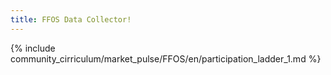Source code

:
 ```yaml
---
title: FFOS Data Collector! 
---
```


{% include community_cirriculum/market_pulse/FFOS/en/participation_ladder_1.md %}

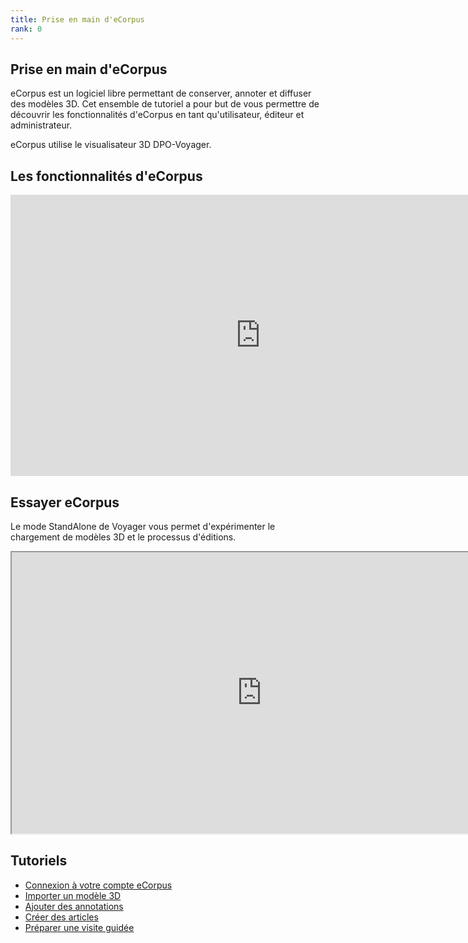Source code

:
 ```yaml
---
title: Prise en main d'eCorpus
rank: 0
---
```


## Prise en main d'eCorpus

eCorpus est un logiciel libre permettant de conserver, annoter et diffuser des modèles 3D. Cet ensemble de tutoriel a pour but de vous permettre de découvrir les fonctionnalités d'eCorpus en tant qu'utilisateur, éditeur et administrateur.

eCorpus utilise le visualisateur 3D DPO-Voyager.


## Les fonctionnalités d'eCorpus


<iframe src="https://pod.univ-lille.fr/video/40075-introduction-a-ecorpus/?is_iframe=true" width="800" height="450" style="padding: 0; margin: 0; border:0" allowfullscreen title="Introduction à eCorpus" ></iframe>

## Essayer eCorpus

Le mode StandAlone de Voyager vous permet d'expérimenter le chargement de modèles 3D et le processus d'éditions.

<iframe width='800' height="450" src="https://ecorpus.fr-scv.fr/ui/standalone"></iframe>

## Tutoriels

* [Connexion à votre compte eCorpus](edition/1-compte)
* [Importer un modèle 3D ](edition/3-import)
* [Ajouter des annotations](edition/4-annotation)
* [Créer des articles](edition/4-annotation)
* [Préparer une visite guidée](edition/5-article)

★ ★ ★

THE PROBLEM: Pictures are not part of the copy. Restate everything else in the listing word for word.

WRITTEN SOLUTION:
Source code

:
 ```yaml
---
title: FFOS Data Collector! 
---
```


{% include community_cirriculum/market_pulse/FFOS/en/participation_ladder_1.md %}

Source code

:
 ```yaml
---
title: Prise en main d'eCorpus
rank: 0
---
```


## Prise en main d'eCorpus

eCorpus est un logiciel libre permettant de conserver, annoter et diffuser des modèles 3D. Cet ensemble de tutoriel a pour but de vous permettre de découvrir les fonctionnalités d'eCorpus en tant qu'utilisateur, éditeur et administrateur.

eCorpus utilise le visualisateur 3D DPO-Voyager.


## Les fonctionnalités d'eCorpus


<iframe src="https://pod.univ-lille.fr/video/40075-introduction-a-ecorpus/?is_iframe=true" width="800" height="450" style="padding: 0; margin: 0; border:0" allowfullscreen title="Introduction à eCorpus" ></iframe>

## Essayer eCorpus

Le mode StandAlone de Voyager vous permet d'expérimenter le chargement de modèles 3D et le processus d'éditions.

<iframe width='800' height="450" src="https://ecorpus.fr-scv.fr/ui/standalone"></iframe>

## Tutoriels

* [Connexion à votre compte eCorpus](edition/1-compte)
* [Importer un modèle 3D ](edition/3-import)
* [Ajouter des annotations](edition/4-annotation)
* [Créer des articles](edition/4-annotation)
* [Préparer une visite guidée](edition/5-article)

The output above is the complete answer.